> _Task goal_: A faithful, word-for-word copy of the records is required, and it must contain no pictures.
(Extracted entries)
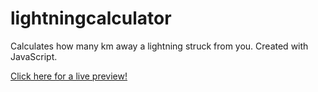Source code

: # lightningcalculator
Calculates how many km away a lightning struck from you.
Created with JavaScript.

[Click here for a live preview!](https://d4lbit.github.io/lightningcalculator/)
(End Extracted entries)
> _Solution to this task_:
Source code

: # lightningcalculator
Calculates how many km away a lightning struck from you.
Created with JavaScript.

[Click here for a live preview!](https://d4lbit.github.io/lightningcalculator/)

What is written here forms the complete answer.